How to make an asteroid using sunlight

Trojan asteroids don’t orbit in the main belt. Instead, they are asteroids that share an orbit with a major planet, such as Jupiter, Earth, or Mars. Now, astronomers have determined that sunlight is responsible for creating and destroying Trojans around Mars, suggesting our star’s radiation could influence asteroids in other places throughout the solar system as well.

The find was unveiled at the Division for Planetary Sciences meeting held by the American Astronomical Society in Provo, Utah, last week. Apostolos Christou of the Armagh Observatory and Planetarium in Northern Ireland and colleagues were intrigued by the odd grouping of Trojans around the planet Mars. When they dug deeper into the asteroids’ possible origins, they realized that eight of Mars’ 10 Trojans all originated from the same parent body, and were “spun off” that parent by the effects of sunlight.

By definition, Trojan asteroids gather at specific points in a planet’s orbit, grouping at the L4 and L5 Lagrange points due to orbital interactions. In practice, what this means is Trojans either lead or trail a planet in its orbit by 60 degrees, sharing the planet’s journey around the Sun but posing no threat of collision with that planet (though Trojans can collide with each other). Mars’ Trojans in particular are puzzling. Of the 10 known, nine trail the planet. Eight of these share orbits so similar that they are assumed to originate from a single parent body — the largest of the group, named Eureka.

In the main belt, collisions are often responsible for the asteroid families we see. But collisions are typically violent events, while the orbits of Mars’ Trojans indicate a gentler origin. Based on this evidence, Christou’s team believes that solar radiation pressure — that is, the pressure exerted on a body by the energetic photons in sunlight — caused Eureka to spin faster and faster over time. “Eventually there comes a time where all the bits that make up the asteroid cannot stay together and start flying off,” Christou said in a press release. This effect is actually quite well known as the Yarkovsky-O’Keefe-Radzievskii-Paddack effect, or YORP effect, for short.

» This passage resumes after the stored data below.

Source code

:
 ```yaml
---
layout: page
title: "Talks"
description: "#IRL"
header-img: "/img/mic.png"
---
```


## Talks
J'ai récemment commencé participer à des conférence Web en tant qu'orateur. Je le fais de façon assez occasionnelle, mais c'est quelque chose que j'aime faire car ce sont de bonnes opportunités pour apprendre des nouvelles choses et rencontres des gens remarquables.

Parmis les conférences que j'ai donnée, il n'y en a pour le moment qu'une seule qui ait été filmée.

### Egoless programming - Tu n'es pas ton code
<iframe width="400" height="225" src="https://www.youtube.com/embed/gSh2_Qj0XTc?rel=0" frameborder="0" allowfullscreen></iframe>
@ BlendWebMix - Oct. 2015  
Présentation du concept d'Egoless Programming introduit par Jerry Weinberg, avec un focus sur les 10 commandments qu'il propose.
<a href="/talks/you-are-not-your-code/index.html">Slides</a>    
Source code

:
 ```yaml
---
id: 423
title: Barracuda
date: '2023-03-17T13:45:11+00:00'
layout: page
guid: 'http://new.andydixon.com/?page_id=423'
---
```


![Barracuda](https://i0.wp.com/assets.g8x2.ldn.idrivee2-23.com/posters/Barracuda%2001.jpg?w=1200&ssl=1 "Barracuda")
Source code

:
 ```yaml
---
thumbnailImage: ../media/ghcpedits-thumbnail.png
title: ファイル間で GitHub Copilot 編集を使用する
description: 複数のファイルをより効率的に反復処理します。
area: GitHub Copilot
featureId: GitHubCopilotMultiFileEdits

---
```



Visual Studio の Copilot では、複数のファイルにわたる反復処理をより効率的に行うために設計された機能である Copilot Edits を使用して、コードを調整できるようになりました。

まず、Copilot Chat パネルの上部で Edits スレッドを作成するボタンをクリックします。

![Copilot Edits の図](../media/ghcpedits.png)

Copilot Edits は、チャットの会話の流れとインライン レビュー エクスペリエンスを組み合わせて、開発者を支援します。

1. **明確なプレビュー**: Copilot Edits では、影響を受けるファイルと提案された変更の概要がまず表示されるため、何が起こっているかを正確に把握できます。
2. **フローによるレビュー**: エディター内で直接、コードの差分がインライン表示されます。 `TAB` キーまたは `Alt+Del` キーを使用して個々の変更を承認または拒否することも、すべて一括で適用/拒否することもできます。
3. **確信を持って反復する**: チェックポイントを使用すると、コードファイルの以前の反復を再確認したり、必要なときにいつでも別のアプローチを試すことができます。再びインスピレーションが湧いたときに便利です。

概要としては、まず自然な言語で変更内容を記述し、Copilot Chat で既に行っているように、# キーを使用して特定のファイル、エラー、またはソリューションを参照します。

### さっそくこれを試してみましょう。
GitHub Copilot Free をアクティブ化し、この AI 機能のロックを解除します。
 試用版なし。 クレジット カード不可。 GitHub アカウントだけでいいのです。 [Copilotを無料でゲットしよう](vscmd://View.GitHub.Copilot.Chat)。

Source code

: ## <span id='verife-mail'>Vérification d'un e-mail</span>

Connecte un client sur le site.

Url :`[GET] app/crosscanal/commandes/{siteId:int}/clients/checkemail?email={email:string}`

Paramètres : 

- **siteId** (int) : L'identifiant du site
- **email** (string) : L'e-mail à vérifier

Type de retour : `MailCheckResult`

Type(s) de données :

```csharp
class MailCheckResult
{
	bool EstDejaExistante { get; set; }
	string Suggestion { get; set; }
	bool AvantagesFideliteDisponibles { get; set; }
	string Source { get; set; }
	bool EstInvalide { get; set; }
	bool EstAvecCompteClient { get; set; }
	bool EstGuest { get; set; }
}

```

Mars’ other two Trojans haven’t undergone the same rotational speed-up. One is already rotating fairly chaotically; Christou explained that because the YORP effect is small, the asteroid’s tumbling overpowers and nullifies it. The other Trojan lies close to the orbital zone of stability that keeps Trojans in place; any small bits spun off by the YORP effect would likely go sailing off into unrelated orbits, rather than stick around as fellow Trojans. Thus, sunlight’s effects could not only create, but also destroy or prevent asteroid families from forming.

Learning more about Mars’ Trojans offers two major benefits. First, “These could be resources for trips to Mars,” says Christou. “If they have hydrated minerals then you can exploit those for fuel.” And second, the YORP effect could also impact asteroids near Earth, helping to explain the origin of several near-Earth asteroid pairs and triplets and improving our understanding of the rocky occupants that share the space closest to home.